Massachusetts Secretary of State William F. Galvin, the state’s top elections official, told the Globe he’s less concerned with Trump’s “bogus” attempts to sow doubts about the election than he is about his administration making more subtle moves to “create problems around it.”
“The question is [whether] he’s going to interfere with any of the activities with vote by mail,” the Brighton Democrat said, noting the recent elevation of a major Trump and GOP donor to postmaster general.
“He’s doing these sort of sneaky little things,” Galvin said, pointing to Trump’s efforts to reshape the Census — including by pushing to exclude undocumented immigrants from being counted or asking for extra funding to complete it “as quickly” as possible — as evidence of his attempt to reshape long-held democratic processes.
“I am more concerned about that kind of nibbling at the process than I am about an outright effort to prevent the election,” he said.

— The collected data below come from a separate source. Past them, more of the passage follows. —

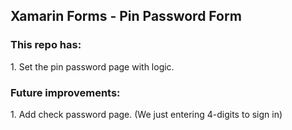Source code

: ## Xamarin Forms - Pin Password Form
### This repo has:
<p>1. Set the pin password page with logic. </p>

### Future improvements:
<p>1. Add check password page. (We just entering 4-digits to sign in) </p>
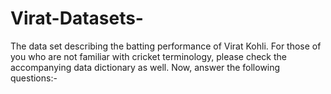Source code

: # Virat-Datasets-
The data set describing the batting performance of Virat Kohli. For those of you who are not familiar with cricket terminology, please check the accompanying data dictionary as well.  Now, answer the following questions:-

In his tweet, Trump also sought to draw a distinction between “universal” mail-in voting and absentee voting, which he said “is good” and is also a process Trump himself has used. But the expansion of voting by mail simply allows more voters to vote absentee, albeit without needing one of the previously required excuses.
“The election will be held,” Galvin said. “The things [Trump] says, there’s no point wasting energy on being outraged.”
Attorney General Maura Healey dismissed Trump’s criticisms, writing in a message on Twitter that “our elections will be safe, fair, and on time — because state [attorneys general] will fight for them.”
“We knew this was coming,” the Charlestown Democrat said of Trump’s comments. “This man clings to power.”
Christina Prignano and Jaclyn Reiss of the Globe staff contributed to this report.